洗濯時に使う消毒液の一例 (出典:生活者データベース(Consumer Life Panorama))
Consumer Life Panoramaとは
世界18カ国1,000名以上の生活者のビジュアルデータを蓄積した、ウェブサイト型データベース。住環境を閲覧できる3Dモデルや、各生活者の保有アイテムを撮影した2Dデータが多く搭載されており、文字や数字だけでは把握しづらい海外生活者の理解に役立つ。
本コラムで引用したようなビジュアルデータを用いて、
・海外生活者の属性別の違いを比較する
・カテゴリーの使用実態をリアルに把握する
・ターゲット生活者のライフスタイル全体を理解する
等、「現地に行かない」ホームビジット調査として活用が可能。
子どもたちが様々な菌に触れない工夫は洗濯だけでなく、シャワーのときにも表れている。下図は上海の富裕層のバスルームである。御覧の通り、この世帯は2つのバスルームを持っている。左のシャワースペースは大人用で、右の小さいバスタブを設置しているバスルームは子供用。あえてわざわざ2つのバスルームを設置するのは、シャワーする場所で脱衣もするので、衣服に付着する菌などが子どもの健康に良くないという配慮があるからだそうだ。
大人用のバスルーム(左)と子供用のバスルーム(右)
(出典:生活者データベース(Consumer Life Panorama))
もう一例をあげよう。下図は中国の東北地方に住んでいる富裕層の洗剤と干し場の画像。東北は冬が寒いため、そこで生活している人たちは日本や中国南部みたいに毎日シャワーやお風呂に入る習慣がない。この方も同じだが、洗濯は毎日やることにこだわっている。しかも、服だけでなく、布団カバーやシーツも毎日洗っている。その理由を聞くと、これは夫の家庭から伝わってきた習慣で、そうしないと菌などが増殖する恐れがあるからだそうだ。そのため、抗菌洗剤を使って、服などを毎日洗い、干し場もいつも干し物でいっぱいになる。
抗菌洗剤(左)と干し場(右) (出典:生活者データベース(Consumer Life Panorama))
また、食のほうも、かなり気を使っている。中国の場合、このようにキッチンの中のシンクが2個あるのが特徴的。ひとつがメインのもので、もうひとつは野菜などの水浸し用やお皿の水切り用などに使われている。中国の消費者は農薬の残留を気にするので、調理の前に野菜をたっぷりの水に浸してからおこなう習慣があるのだ。また、洗ったお皿や調理器具を、メインのシンクに邪魔せずにしっかりと水切りをするという用途もある。

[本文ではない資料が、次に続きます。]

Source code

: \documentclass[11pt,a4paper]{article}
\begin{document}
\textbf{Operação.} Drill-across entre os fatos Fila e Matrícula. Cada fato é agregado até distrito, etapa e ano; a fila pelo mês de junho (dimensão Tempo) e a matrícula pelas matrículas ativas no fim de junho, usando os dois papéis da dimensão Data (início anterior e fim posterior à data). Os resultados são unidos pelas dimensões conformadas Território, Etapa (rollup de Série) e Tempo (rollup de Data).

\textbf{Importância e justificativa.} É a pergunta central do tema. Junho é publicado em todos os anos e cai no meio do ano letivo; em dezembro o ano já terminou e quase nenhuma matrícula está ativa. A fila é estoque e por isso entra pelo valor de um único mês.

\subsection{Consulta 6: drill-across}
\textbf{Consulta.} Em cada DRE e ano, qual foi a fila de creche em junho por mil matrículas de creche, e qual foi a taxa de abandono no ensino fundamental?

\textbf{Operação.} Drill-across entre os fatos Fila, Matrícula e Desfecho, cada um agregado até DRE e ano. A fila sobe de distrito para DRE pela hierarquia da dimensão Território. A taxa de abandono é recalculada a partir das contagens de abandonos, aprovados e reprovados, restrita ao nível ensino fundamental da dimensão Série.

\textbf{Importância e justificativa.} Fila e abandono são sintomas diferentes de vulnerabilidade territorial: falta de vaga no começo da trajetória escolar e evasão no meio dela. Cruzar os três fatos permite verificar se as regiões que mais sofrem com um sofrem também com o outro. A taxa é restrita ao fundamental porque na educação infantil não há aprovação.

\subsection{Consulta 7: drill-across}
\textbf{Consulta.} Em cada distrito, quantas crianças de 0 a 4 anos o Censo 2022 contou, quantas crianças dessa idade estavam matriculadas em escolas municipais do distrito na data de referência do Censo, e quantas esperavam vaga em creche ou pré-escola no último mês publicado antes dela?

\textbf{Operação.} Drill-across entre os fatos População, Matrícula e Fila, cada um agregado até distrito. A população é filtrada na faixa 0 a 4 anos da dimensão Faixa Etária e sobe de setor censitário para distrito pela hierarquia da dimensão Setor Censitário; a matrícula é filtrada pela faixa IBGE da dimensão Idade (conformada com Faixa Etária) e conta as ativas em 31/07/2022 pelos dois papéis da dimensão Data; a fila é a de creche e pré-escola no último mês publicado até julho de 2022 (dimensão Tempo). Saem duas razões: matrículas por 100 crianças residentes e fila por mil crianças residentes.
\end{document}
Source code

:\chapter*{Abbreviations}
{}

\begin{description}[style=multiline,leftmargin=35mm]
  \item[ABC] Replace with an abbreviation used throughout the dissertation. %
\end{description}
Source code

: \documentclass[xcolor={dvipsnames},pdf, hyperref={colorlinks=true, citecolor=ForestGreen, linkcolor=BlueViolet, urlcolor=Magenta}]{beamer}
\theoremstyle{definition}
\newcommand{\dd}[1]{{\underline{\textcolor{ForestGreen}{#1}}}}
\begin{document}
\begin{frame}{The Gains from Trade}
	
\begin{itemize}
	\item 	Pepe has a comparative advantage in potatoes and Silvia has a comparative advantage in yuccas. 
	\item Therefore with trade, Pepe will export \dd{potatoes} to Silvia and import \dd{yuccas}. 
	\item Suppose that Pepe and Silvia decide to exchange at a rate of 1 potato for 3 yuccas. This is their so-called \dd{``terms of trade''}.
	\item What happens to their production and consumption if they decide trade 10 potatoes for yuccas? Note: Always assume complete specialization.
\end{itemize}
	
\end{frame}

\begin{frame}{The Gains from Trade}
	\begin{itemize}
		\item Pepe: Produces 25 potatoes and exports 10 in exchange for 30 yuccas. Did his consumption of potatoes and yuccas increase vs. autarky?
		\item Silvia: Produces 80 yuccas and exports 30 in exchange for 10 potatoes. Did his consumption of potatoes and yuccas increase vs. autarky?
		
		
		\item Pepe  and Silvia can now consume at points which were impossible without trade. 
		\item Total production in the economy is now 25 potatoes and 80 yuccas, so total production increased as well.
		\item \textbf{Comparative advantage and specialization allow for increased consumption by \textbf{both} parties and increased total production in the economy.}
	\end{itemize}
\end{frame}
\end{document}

シンク以外に、中国人が特有な習慣として、水を沸かして飲むということも挙げられるだろう。そのため、湯沸かし器や電器ケトルは中国の家庭にとって必要不可欠なものである。実はこの習慣が全国で普及したのが60年前からなのだ。それ以前の中国では生の水をそのまま飲む人が多かったそうだが、水質がよくないことで、結局お腹を壊したり、病気になったりする人がたくさんいた。そこで、すぐに水質を直接改善することが難しいので、政府は水を沸かして飲もうというスローガンを全国範囲で広げた。この影響もあって、今中国ではお湯を飲むことがもはや当たり前になっている。
中国のキッチンにあるシンク(左)と湯沸かし器(右)
(出典:生活者データベース(Consumer Life Panorama))
最後、住に関して、特に特徴的なのは掃除である。中国では掃除機やほうきを使ってほこりを掃除した後、モップや雑巾でフロア全体を一回拭く習慣がある。その時に、床の消毒という意味で、モップや雑巾をDettolの消毒液にひだしてから行う家庭もいる。
手の殺菌消毒
もちろん、衣食住だけでなく、普段の衛生習慣として、手洗いや手の消毒は毎日必要不可欠なものでもある。外から帰るときやご飯を食べる前に、現在の都市部の中国では手を洗うのが一般的な習慣として定着されてきている。また、子どもがいる家庭では、手や携帯等を消毒殺菌するために、ジェルやスプレーを購入する家庭もいる。さらにコロナの影響で、配達されて届くもの物にも消毒をするようになっている。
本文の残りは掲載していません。